The sofa too is extremely comfortable. That underwent the same series of tests and has been put to good use on several occasions when I have company, but that’s another story.

So last night I climbed into bed and that was that until the alarm went off at 07:00.

At that point I fell out of bed and went off in search of medication – the usual morning round of things designed to keep me going until we have the night-time’s helpings. 10 different types, and each one presumably treating the side-effects of the one that was prescribed immediately before.

In fact, as I take all of this medicine I’m singing to myself THERE’S A HOLE IN MY BUCKET because that’s exactly how I feel.

Having dealt with the medication I made the bread rolls for today and tomorrow and left them there to fester while I went and took down the puttees and rolled them up ready for the nurse. They are still wet but that can’t be helped.

When she came round she burst the blisters on my feet, put all the cream on everywhere and wrapped the puttees around my feet and legs. She’s told me that there’s no need to wash them tonight as they don’t seem to be soiling any, which is good news.

After she had left I checked the bread rolls. And for once in my life they had actually risen as I hoped that they might. I’m not sure what I did correctly today – I can’t recall doing anything any more different than I usually do and which up to now has proved to be singularly ineffective.

But anyway I had a lovely cheese on toast for breakfast which was really nice.

Back in here I checked the dictaphone and to my surprise there was actually some stuff on there. “Surprise” because for the first two dreams I remember nothing at all, which quite possibly explains why they seem to be a pile of gibberish. Anyway, There was something about being in a rock group in North Wales called Achmarchnad – “Supermarket”. We all spoke to each other in Welsh and I introduced the songs in Welsh too. We climbed up onto the stage and there was applause but when I began to announce what we were about to play plenty of people dashed off as though they were heading for the bathroom. I made some kind of comment about everyone going to the bathroom. They also turned off all of the microphones so I had to wait for someone to restart everything again before I could actually carry on. But I was dreaming in Welsh as I had to wait for these people to go as we all sit around here, phrases like that to the other members of the group.

Yes, there I was, dreaming in Welsh and presenting the music of a rock band. I’d give all that I own, and more besides, to be able to do that in real life. But as I have mentioned before … "and on many occasions too" – ed … dreaming in a foreign language is nothing new.
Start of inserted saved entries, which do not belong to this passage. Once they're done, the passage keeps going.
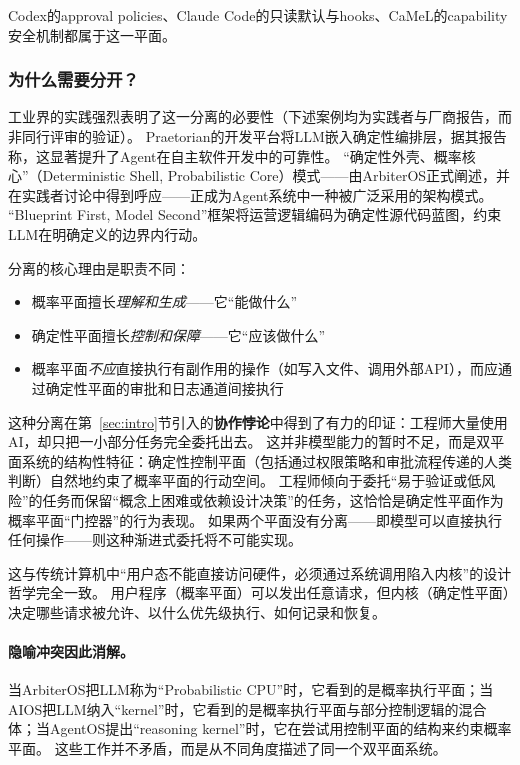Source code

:Codex的approval policies\cite{openai_codex_approvals_2026}、Claude Code的只读默认与hooks\cite{anthropic_claudecode_security_2026}、CaMeL的capability安全机制\cite{debenedetti2025camel}都属于这一平面。

\subsubsection{为什么需要分开？}

工业界的实践强烈表明了这一分离的必要性（下述案例均为实践者与厂商报告，而非同行评审的验证）。
Praetorian的开发平台将LLM嵌入确定性编排层，据其报告称，这显著提升了Agent在自主软件开发中的可靠性\cite{praetorian2025deterministic}。
``确定性外壳、概率核心''（Deterministic Shell, Probabilistic Core）模式——由ArbiterOS正式阐述\cite{arbiteros2025}，并在实践者讨论中得到呼应\cite{towardsai2025deterministicshell}——正成为Agent系统中一种被广泛采用的架构模式。
``Blueprint First, Model Second''框架将运营逻辑编码为确定性源代码蓝图，约束LLM在明确定义的边界内行动\cite{blueprintfirst2025}。

分离的核心理由是职责不同：
\begin{itemize}[nosep]
\item 概率平面擅长\textit{理解和生成}——它``能做什么''
\item 确定性平面擅长\textit{控制和保障}——它``应该做什么''
\item 概率平面\textit{不应}直接执行有副作用的操作（如写入文件、调用外部API），而应通过确定性平面的审批和日志通道间接执行
\end{itemize}

这种分离在第~\ref{sec:intro}节引入的\textbf{协作悖论}中得到了有力的印证：工程师大量使用AI，却只把一小部分任务完全委托出去\cite{anthropic2026agenticreport}。
这并非模型能力的暂时不足，而是双平面系统的结构性特征：确定性控制平面（包括通过权限策略和审批流程传递的人类判断）自然地约束了概率平面的行动空间。
工程师倾向于委托``易于验证或低风险''的任务而保留``概念上困难或依赖设计决策''的任务，这恰恰是确定性平面作为概率平面``门控器''的行为表现。
如果两个平面没有分离——即模型可以直接执行任何操作——则这种渐进式委托将不可能实现。

这与传统计算机中``用户态不能直接访问硬件，必须通过系统调用陷入内核''的设计哲学完全一致\cite{ostep_2023}。
用户程序（概率平面）可以发出任意请求，但内核（确定性平面）决定哪些请求被允许、以什么优先级执行、如何记录和恢复。

\paragraph{隐喻冲突因此消解。}
当ArbiterOS把LLM称为``Probabilistic CPU''时，它看到的是概率执行平面；当AIOS把LLM纳入``kernel''时，它看到的是概率执行平面与部分控制逻辑的混合体；当AgentOS提出``reasoning kernel''时，它在尝试用控制平面的结构来约束概率平面。
这些工作并不矛盾，而是从不同角度描述了同一个双平面系统。


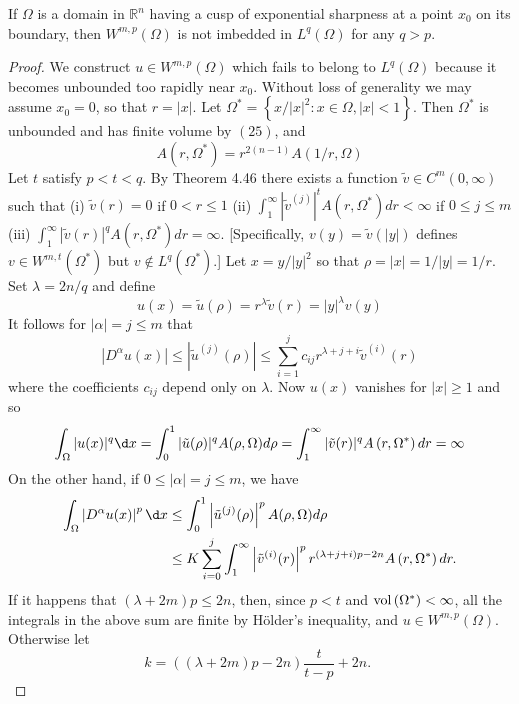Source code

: \begin{theorem}
  If $\Omega$ is a domain in $\mathbb{R}^n$ having a cusp of exponential sharpness at a point $x_0$
  on its boundary, then $W^{m,p}(\Omega)$ is not imbedded in $L^q(\Omega)$ for any $q>p$.
\end{theorem}

\begin{proof}
  We construct $u \in W^{m,p}(\Omega)$ which fails to belong to $L^q(\Omega)$ because
  it becomes unbounded too rapidly near $x_0$. Without loss of generality we may assume $x_0=0$, 
  so that $r=|x|$. Let $\Omega^*=\left\{x /|x|^2: x \in \Omega,|x|<1\right\}$.
  Then $\Omega^*$ is unbounded and has finite volume by $(25)$, and
  \[
  A\left(r, \Omega^*\right)=r^{2(n-1)} A(1 / r, \Omega)
  \]
  Let $t$ satisfy $p<t<q$. By Theorem 4.46 there exists a
  function $\tilde{v} \in C^m(0, \infty)$ such that
  (i) $\tilde{v}(r)=0$ if $0<r \leq 1$
  (ii) $\int_1^{\infty}\left|\tilde{v}^{(j)}\right|^t A\left(r, \Omega^*\right) d r<\infty$ if $0 \leq j \leq m$
  (iii) $\int_1^{\infty}|\tilde{v}(r)|^q A\left(r, \Omega^*\right) d r=\infty$.
  [Specifically, $v(y)=\tilde{v}(|y|)$ defines $v \in W^{m, t}\left(\Omega^*\right)$ but $v \notin L^q\left(\Omega^*\right)$.] Let $x=y /|y|^2$ so that $\rho=|x|=1 /|y|=1 / r$. Set $\lambda=2 n / q$ and define
  \[
  u(x)=\tilde{u}(\rho)=r^\lambda \tilde{v}(r)=|y|^\lambda v(y)
  \]
  It follows for $|\alpha|=j \leq m$ that
  \[
  \left|D^\alpha u(x)\right| \leq\left|\tilde{u}^{(j)}(\rho)\right| \leq \sum_{i=1}^j c_{i j} r^{\lambda+j+i} \tilde{v}^{(i)}(r)
  \]
  where the coefficients $c_{i j}$ depend only on $\lambda$. Now $u(x)$ vanishes for $|x| \geq 1$ and so
  \[
  \int_{\Omega}|u(x)|^q \d x=\int_0^1|\tilde{u}(\rho)|^q A(\rho, \Omega) d \rho=\int_1^{\infty}|\tilde{v}(r)|^q A\left(r, \Omega^*\right) d r=\infty
  \]
  On the other hand, if $0 \leq|\alpha|=j \leq m$, we have
  \[
  \begin{aligned}
  \int_{\Omega}\left|D^\alpha u(x)\right|^p \d x & \leq \int_0^1\left|\tilde{u}^{(j)}(\rho)\right|^p A(\rho, \Omega) d \rho \\
  & \leq K \sum_{i=0}^j \int_1^{\infty}\left|\tilde{v}^{(i)}(r)\right|^p r^{(\lambda+j+i) p-2 n} A\left(r, \Omega^*\right) d r .
  \end{aligned}
  \]
  If it happens that $(\lambda+2 m) p \leq 2 n$, then, since $p<t$ and $\operatorname{vol}\left(\Omega^*\right)<\infty$, all the integrals in the above sum are finite by Hölder's inequality, and $u \in W^{m,p}(\Omega)$. Otherwise let
  \[
  k=((\lambda+2 m) p-2 n) \frac{t}{t-p}+2 n \text {. }
\]
\end{proof}
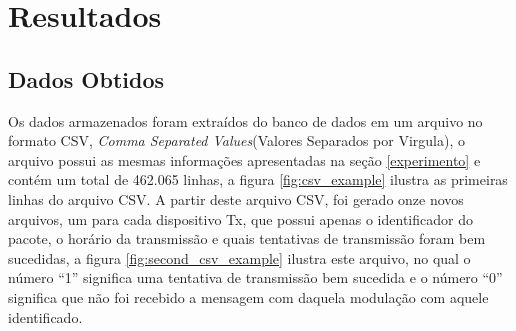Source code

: \chapter{Resultados}
\label{resultados}

\section{Dados Obtidos}
Os dados armazenados foram extraídos do banco de dados em um arquivo no formato CSV, \emph{Comma Separated Values}(Valores Separados por Virgula), o arquivo possui as mesmas informações apresentadas na seção \ref{experimento} e contém um total de 462.065 linhas, a figura \ref{fig:csv_example} ilustra as primeiras linhas do arquivo CSV. A partir deste arquivo CSV, foi gerado onze novos arquivos, um para cada dispositivo Tx, que possui apenas o identificador do pacote, o horário da transmissão e quais tentativas de transmissão foram bem sucedidas, a figura \ref{fig:second_csv_example} ilustra este arquivo, no qual o número ``1'' significa uma tentativa de transmissão bem sucedida e o número ``0'' significa que não foi recebido a mensagem com daquela modulação com aquele identificado.


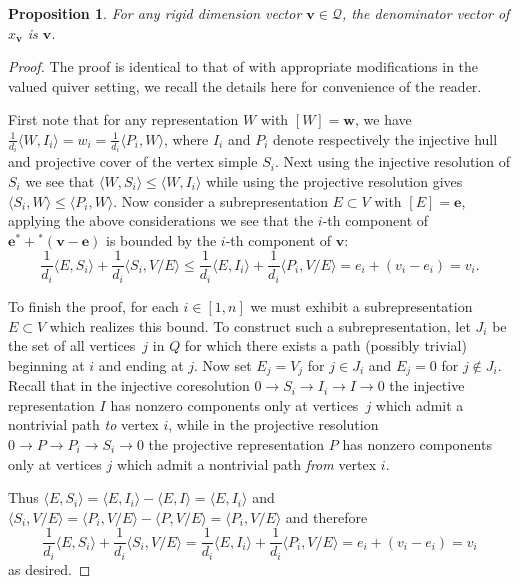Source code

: \documentclass[pdftex]{sigma}
\newcommand{\bfe}{\mathbf{e}}
\newcommand{\bfv}{\mathbf{v}}
\newcommand{\bfw}{\mathbf{w}}
\newcommand{\cQ}{\mathcal{Q}}
\numberwithin{equation}{section}
\newtheorem{Proposition}[Theorem]{Proposition}
 { \theoremstyle{definition}
\newtheorem{Remark}[Theorem]{Remark} }
\begin{document}
\begin{Proposition}\label{prop:denominators} For any rigid dimension vector $\bfv\in\cQ$, the denominator vector of $x_\bfv$ is $\bfv$.
 \end{Proposition}
\begin{proof} The proof is identical to that of \cite[Section~4, Corollary~2]{caldero-keller} with appropriate modifications in the valued quiver setting, we recall the details here for convenience of the reader.

First note that for any representation $W$ with $[W]=\bfw$, we have $\frac{1}{d_i}\langle W,I_i\rangle=w_i=\frac{1}{d_i}\langle P_i,W\rangle$, where $I_i$ and $P_i$ denote respectively the injective hull and projective cover of the vertex simple $S_i$. Next using the injective resolution of $S_i$ we see that $\langle W,S_i\rangle\le\langle W,I_i\rangle$ while using the projective resolution gives $\langle S_i,W\rangle\le\langle P_i,W\rangle$. Now consider a subrepresentation $E\subset V$ with $[E]=\bfe$, applying the above considerations we see that the $i$-th component of $\bfe^*+{}^*(\bfv-\bfe)$ is bounded by the $i$-th component of $\bfv$:
 \[\frac{1}{d_i}\langle E,S_i\rangle+\frac{1}{d_i}\langle S_i,V/E\rangle\le\frac{1}{d_i}\langle E,I_i\rangle+\frac{1}{d_i}\langle P_i,V/E\rangle=e_i+(v_i-e_i)=v_i.\]

 To finish the proof, for each $i\in[1, n]$ we must exhibit a subrepresentation $E\subset V$ which realizes this bound.
 To construct such a subrepresentation, let $J_i$ be the set of all vertices~$j$ in $Q$ for which there exists a path (possibly trivial) beginning at $i$ and ending at $j$.
 Now set $E_j=V_j$ for $j\in J_i$ and $E_j=0$ for $j\notin J_i$.
 Recall that in the injective coresolution $0\rightarrow S_i\rightarrow I_i\rightarrow I\rightarrow 0$ the injective representation $I$ has nonzero components only at vertices~$j$ which admit a nontrivial path \emph{to} vertex $i$, while in the projective resolution $0\rightarrow P\rightarrow P_i\rightarrow S_i\rightarrow 0$ the projective representation $P$ has nonzero components only at vertices $j$ which admit a nontrivial path \emph{from} vertex $i$.

 Thus $\langle E,S_i\rangle=\langle E,I_i\rangle-\langle E,I\rangle=\langle E,I_i\rangle$ and $\langle S_i,V/E\rangle=\langle P_i,V/E\rangle-\langle P,V/E\rangle=\langle P_i,V/E\rangle$ and therefore
 \[\frac{1}{d_i}\langle E,S_i\rangle+\frac{1}{d_i}\langle S_i,V/E\rangle=\frac{1}{d_i}\langle E,I_i\rangle+\frac{1}{d_i}\langle P_i,V/E\rangle=e_i+(v_i-e_i)=v_i\]
 as desired.
 \end{proof}
\end{document}
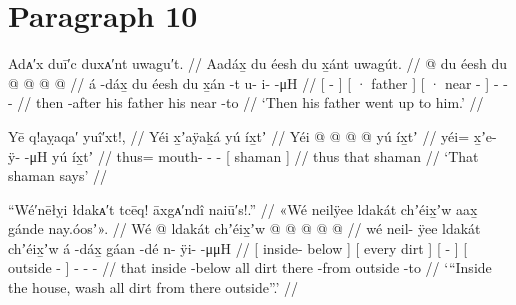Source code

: \section{Paragraph 10}\label{sec:100-para-10}

\ex\label{ex:100-165-father-went-to-him}%
%
\begingl
	\glpreamble	Adᴀ′x duī′c duxᴀ′nt uwagu′t. //
	\glpreamble	Aadáx̱ du éesh du x̱ánt uwagút. //
	\gla	{}  @ {} {}
		{} du éesh {} 
		{} du  @ {} {}
		 @ {} @ {} @ {} //
	\glb	{} á -dáx̱ {} 
		{} du éesh {} 
		{} du x̱án -t {} 
		u- i-  -μH //
	\glc	{}[  - {}]
		{}[ · father {}]
		{}[ · near - {}]
		- -  - //
	\gld	{} then -after {}
		{} his father {}
		{} his near -to {}
		 {} {} {} {} {} //
	\glft	‘Then his father went up to him.’
		//
\endgl
\xe

\ex\label{ex:100-166-shaman-says}%
%
\begingl
	\glpreamble	Yē q!aỵaqa′ yuî′xt!, //
	\glpreamble	Yéi x̱ʼaÿaḵá yú íx̱tʼ //
	\gla	Yéi @  @ {} @ {} @ {}
		{} yú íx̱tʼ {} //
	\glb	yéi= x̱ʼe- ÿ-  -μH
		{} yú íx̱tʼ {} //
	\glc	thus= mouth- -  -
		{}[  shaman {}] //
	\gld	thus  {} {} {}
		{} that shaman {} //
	\glft	‘That shaman says’
		//
\endgl
\xe

\ex\label{ex:100-167-wash-house}%
%
\begingl
	\glpreamble	“Wé′nēłỵi łdakᴀ′t tcēq! āxgᴀ′ndî naiū′s!.” //
	\glpreamble	«\!Wé neilÿee ldakát chʼéix̱ʼw aax̱ gánde nay.óosʼ\!». //
	\gla	{} Wé  @ {} {} 
		{} ldakát chʼéix̱ʼw {} 
		{}  @ {} {} 
		{}  @ {} {}
		 @ {} @ {} @ {} //
	\glb	{} wé neil- ÿee {}
		{} ldakát chʼéix̱ʼw {} 
		{} á -dáx̱ {}
		{} gáan -dé {} 
		n- ÿi-  -μμH //
	\glc	{}[  inside- below {}]
		{}[ every dirt {}]
		{}[  - {}]
		{}[ outside - {}]
		- -  - //
	\gld	{} that inside -below {} 
		{} all dirt {}
		{} there -from {}
		{} outside -to {}
		 {} {} {} //
	\glft	‘“Inside the house, wash all dirt from there outside”.’
		//
\endgl
\xe

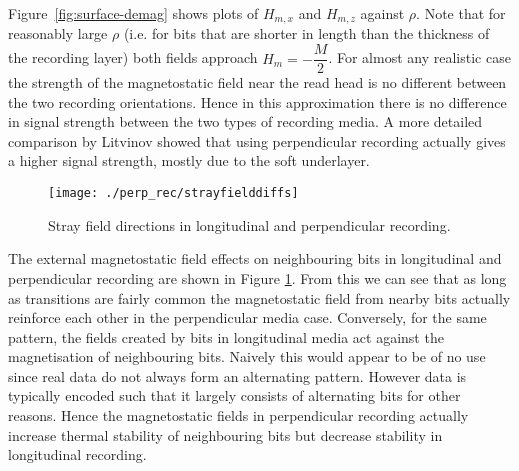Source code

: Figure~\ref{fig:surface-demag} shows plots of $H_{m,x}$ and $H_{m,z}$ against
$\rho$. Note that for reasonably large $\rho$ (i.e. for bits that are shorter in
length than the thickness of the recording layer) both fields approach
$H_{m}=-\dfrac{M}{2}$. For almost any realistic case the strength of the
magnetostatic field near the read head is no different between the two recording
orientations. Hence in this approximation there is no difference in signal
strength between the two types of recording media. A more detailed comparison by
Litvinov \cite{Litvinov2005a} showed that using perpendicular recording actually
gives a higher signal strength, mostly due to the soft underlayer.

\begin{figure}
  \center
  \texttt{[image: ./perp\_rec/strayfielddiffs]}
  \caption{Stray field directions in longitudinal and perpendicular
    recording.}
  \label{fig:Stray-field-directions}
\end{figure}

The external magnetostatic field effects on neighbouring bits in longitudinal
and perpendicular recording are shown in Figure
\ref{fig:Stray-field-directions}. From this we can see that as long as
transitions are fairly common the magnetostatic field from nearby bits actually
reinforce each other in the perpendicular media case. Conversely, for the same
pattern, the fields created by bits in longitudinal media act against the
magnetisation of neighbouring bits. Naively this would appear to be of no use
since real data do not always form an alternating pattern. However data is
typically encoded such that it largely consists of alternating bits for other
reasons. Hence the magnetostatic fields in perpendicular recording actually
increase thermal stability of neighbouring bits but decrease stability in
longitudinal recording.


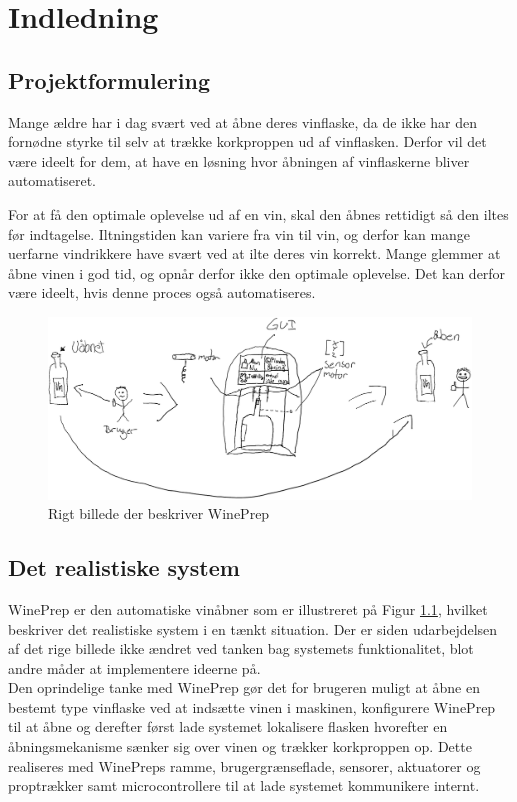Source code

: \chapter{Indledning}
\section{Projektformulering}
Mange ældre har i dag svært ved at åbne deres vinflaske, da de ikke har den fornødne styrke til selv at trække korkproppen ud af vinflasken. Derfor vil det være ideelt for dem, at have en løsning hvor åbningen af vinflaskerne bliver automatiseret.

For at få den optimale oplevelse ud af en vin, skal den åbnes rettidigt så den iltes før indtagelse. Iltningstiden kan variere fra vin til vin, og derfor kan mange uerfarne vindrikkere have svært ved at ilte deres vin korrekt. Mange glemmer at åbne vinen i god tid, og opnår derfor ikke den optimale oplevelse. Det kan derfor være ideelt, hvis denne proces også automatiseres.

\begin{figure}[H]
	\includegraphics[scale=0.6]{WinePrep_realistisk.png}
	\caption{Rigt billede der beskriver WinePrep}
	\label{RIGTBILLEDE}
\end{figure}

\section{Det realistiske system}
WinePrep er den automatiske vinåbner som er illustreret på Figur \ref{RIGTBILLEDE}, hvilket beskriver det realistiske system i en tænkt situation. Der er siden udarbejdelsen af det rige billede ikke ændret ved tanken bag systemets funktionalitet, blot andre måder at implementere ideerne på.\\

Den oprindelige tanke med WinePrep gør det for brugeren muligt at åbne en bestemt type vinflaske ved at indsætte vinen i maskinen, konfigurere WinePrep til at åbne og derefter først lade systemet lokalisere flasken hvorefter en åbningsmekanisme sænker sig over vinen og trækker korkproppen op. Dette realiseres med WinePreps ramme, brugergrænseflade, sensorer, aktuatorer og proptrækker samt microcontrollere til at lade systemet kommunikere internt.

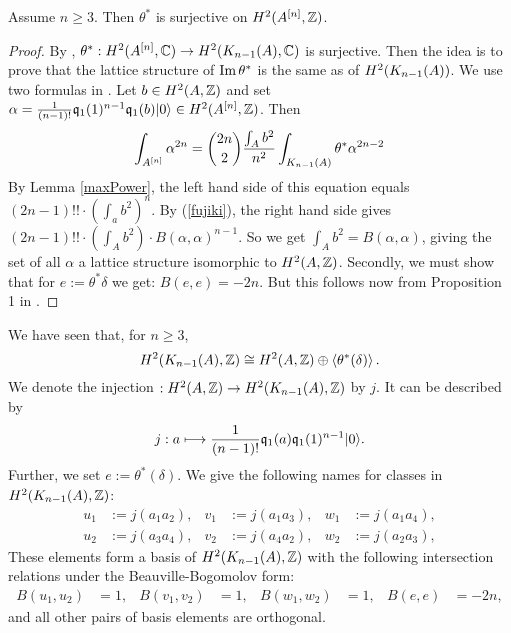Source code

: \begin{proposition}\label{H2Sur} Assume $n\geq 3$. Then
$\theta^*$ is surjective on $H^2(A\hilb{n},\Z)$.
\end{proposition}
\begin{proof}
By \cite[Sect.~7]{Beauville}, $\theta^{\ast} : H^2(A\hilb{n},\C) \rightarrow H^2(\kum{A}{n-1},\C)$ is surjective. 
Then the idea is to prove that the lattice structure of $\im \theta^*$ is the same as of $H^2(\kum{A}{n-1})$.
We use two formulas in \cite[pp.~8--11]{Britze}. Let $b\in H^2(A,\Z)$ and set $\alpha = \frac{1}{(n-1)!}\kq_{1}(1)^{n-1}\kq_1(b)\vac\in H^2(A\hilb{n},\Z)$. Then  
\begin{equation} 
\int_{A\hilb{n}}\alpha^{2n} = \binom{2n}{2} \frac{\int_A b^2}{n^2} \int_{\kum{A}{n-1}} \theta^* \alpha^{2n-2}
\end{equation}
By Lemma \ref{maxPower}, the left hand side of this equation equals $(2n-1)!!\cdot \left(\int_a b^2\right)^n$. By (\ref{fujiki}), the right hand side gives $(2n-1)!! \cdot \left(\int_A b^2\right) \cdot B(\alpha,\alpha)^{n-1}$. So
we get
$\int_A b^2 = B(\alpha,\alpha)$, giving the set of all $\alpha$ a lattice structure isomorphic to $H^2(A,\Z)$. 
Secondly, we must show that for $e:=\theta^*\delta$ we get: $B(e,e) = -2n$. But this follows now from Proposition 1 in \cite{Britze}.
\end{proof}
\begin{notation}\label{BasisH2KA}
 We have seen that, for $n\geq 3$,
 $$
 H^2(\kum{A}{n-1},\Z) \cong H^2(A,\Z) \oplus\left<\theta^*(\delta)\right>.
 $$
We denote the injection $ : H^2(A,\Z) \rightarrow H^2(\kum{A}{n-1},\Z)$ by $j$. It can be described by 
$$
j : a \longmapsto \frac{1}{(n-1)!}\q_1(a)\q_1(1)^{n-1}\vac.
$$ 
Further, we set $e:=\theta^*(\delta)$. We give the following names for classes in $H^2(\kum{A}{n-1},\Z)$:
\begin{align*}
u_1 &:= j(a_1 a_2), & v_1 &:= j(a_1 a_3), & w_1 &:= j(a_1 a_4), \\ 
u_2 &:= j(a_3 a_4), & v_2 &:= j(a_4 a_2), & w_2 &:= j(a_2 a_3),
\end{align*}
These elements form a basis of $H^2(\kum{A}{n-1},\Z)$ with the following intersection relations under the Beauville-Bogomolov form:
\begin{align*}
B(u_1,u_2) &= 1, & B(v_1,v_2) &= 1, & B(w_1,w_2) &= 1,  &
B(e,e)&= -2n,
\end{align*}
and all other pairs of basis elements are orthogonal.
\end{notation}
Besides Welsh (which isn’t a foreign language of course) we’ve had dreams in French, Flemish and Spanish in the past.

It’s actually quite ironic really. Here I am, learning a language that I probably won’t ever speak, in practical terms, and yet during the night I’m speaking it quite fluently and can’t even remember a word of what I’ve said and could certainly never repeat what I said when I’m awake.

There was a story once about this – about some guy who had had a knock on the head and came back to consciousness speaking a language fluently that he had never learned or even heard before. I wonder if it’s some kind of similar phenomenon.

It’s a shame though that I’m no longer going to Leuven though. I enjoyed revitalising the Flemish that I learned when I lived in Brussels and was glad that I was able to put it to some use after all these years. I just speak it now sometimes with Ingrid.

Meanwhile, back at the ran … errr … bed – when we had fully loaded our ambulance we were ready to leave and go back to current times but the ambulance hit a stone causing injury to Orly and someone in the back and we haul up and treat our injuries etc before we could head back and try to cross the border. Rooms were booked for us in a hotel a a place on the Welsh side of the river just before you cross the river into the English part …fell asleep here

The above two dreams I have absolutely no recollection whatever of them. As I have said before … "and on many occasions too" – ed … although I’m asleep when I’m dictating my notes, when I’m transcribing them I usually have some kind of very vague recollection of them.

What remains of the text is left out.